Numpyro model: 35 seconds

# Numpyro model
using CondaPkg
CondaPkg.add("numpyro")

using PythonCall
jnp=pyimport("jax.numpy")

# Define model and do a test run
(mcmc,posterior_samples)=@pyexec (X=jnp.array(X),y=jnp.array(y)) => """
global numpyro,dist,jnp,random,MCMC,NUTS,Predictive;
global logreg_rhs2py;

import numpyro
import numpyro.distributions as dist
import jax.numpy as jnp
import jax.random as random
from numpyro.infer import MCMC, NUTS, Predictive
import time

def logreg_rhs2py(X,y=None):
    dim_X = X.shape[1]
    slab_df=4
    slab_scale=2
    eff_params=3
    tau_0=eff_params/(dim_X-eff_params)/jnp.sqrt(X.shape[0])

    lambdas = numpyro.sample("lambdas", dist.HalfCauchy(jnp.ones(dim_X)))
    tau = numpyro.sample("tau", dist.HalfCauchy(jnp.ones(1)))

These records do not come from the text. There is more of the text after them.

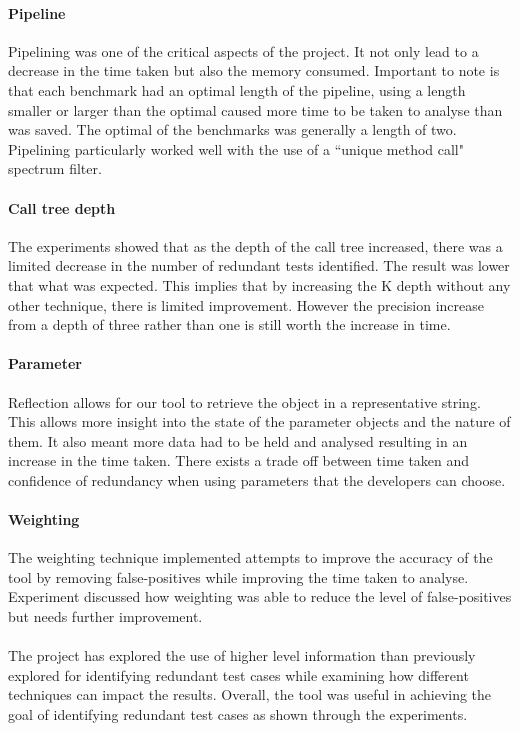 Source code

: \paragraph{Pipeline}
Pipelining was one of the critical aspects of the project. It not only lead to a decrease in the time taken but also the memory consumed. Important to note is that each benchmark had an optimal length of the pipeline, using a length smaller or larger than the optimal caused more time to be taken to analyse than was saved. The optimal of the benchmarks was generally a length of two. Pipelining particularly worked well with the use of a ``unique method call" spectrum filter.

\paragraph{Call tree depth}
The experiments showed that as the depth of the call tree increased, there was a limited decrease in the number of redundant tests identified. The result was lower that what was expected. This implies that by increasing the K depth without any other technique, there is limited improvement. However the precision increase from a depth of three rather than one is still worth the increase in time.

\paragraph{Parameter}
Reflection allows for our tool to retrieve the object in a representative string. This allows more insight into the state of the parameter objects and the nature of them. It also meant more data had to be held and analysed resulting in an increase in the time taken. There exists a trade off between time taken and confidence of redundancy when using parameters that the developers can choose. 

\paragraph{Weighting}
The weighting technique implemented attempts to improve the accuracy of the tool by removing false-positives while improving the time taken to analyse. Experiment  discussed how weighting was able to reduce the level of false-positives but needs further improvement.

\paragraph{}
The project has explored the use of higher level information than previously explored for identifying redundant test cases while examining how different techniques can impact the results. Overall, the tool was useful in achieving the goal of identifying redundant test cases as shown through the experiments.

    c_aux = numpyro.sample("c_aux", dist.InverseGamma(0.5*slab_df,0.5*slab_df))
    c_sq=slab_scale**2 * c_aux
    lambdas_tilde=jnp.sqrt((c_sq * lambdas**2) / (c_sq + tau**2 * lambdas**2))
    z = numpyro.sample("z", dist.Normal(0.0, jnp.ones(dim_X)))
    betas = numpyro.deterministic("betas", tau * lambdas_tilde * z)

    logits = numpyro.deterministic("logits",jnp.dot(X, betas))
    y_obs=numpyro.sample("y", dist.Bernoulli(logits=logits), obs=y)

    return y_obs

# test correct shapes of implementation
with numpyro.handlers.seed(rng_seed=0):
    temp=logreg_rhs2py(X,y)
    print("output shape: ",temp.shape)
    print("output proba: ",temp.mean())

# Fit NUTS
rng_key = random.PRNGKey(1)
start = time.time()
kernel = NUTS(logreg_rhs2py,target_accept_prob=0.65,max_tree_depth=8)
mcmc = MCMC(kernel, num_warmup=500, num_samples=100,num_chains=1,jit_model_args=True)
mcmc.run(rng_key, X,y,extra_fields=("accept_prob",'num_steps','diverging'))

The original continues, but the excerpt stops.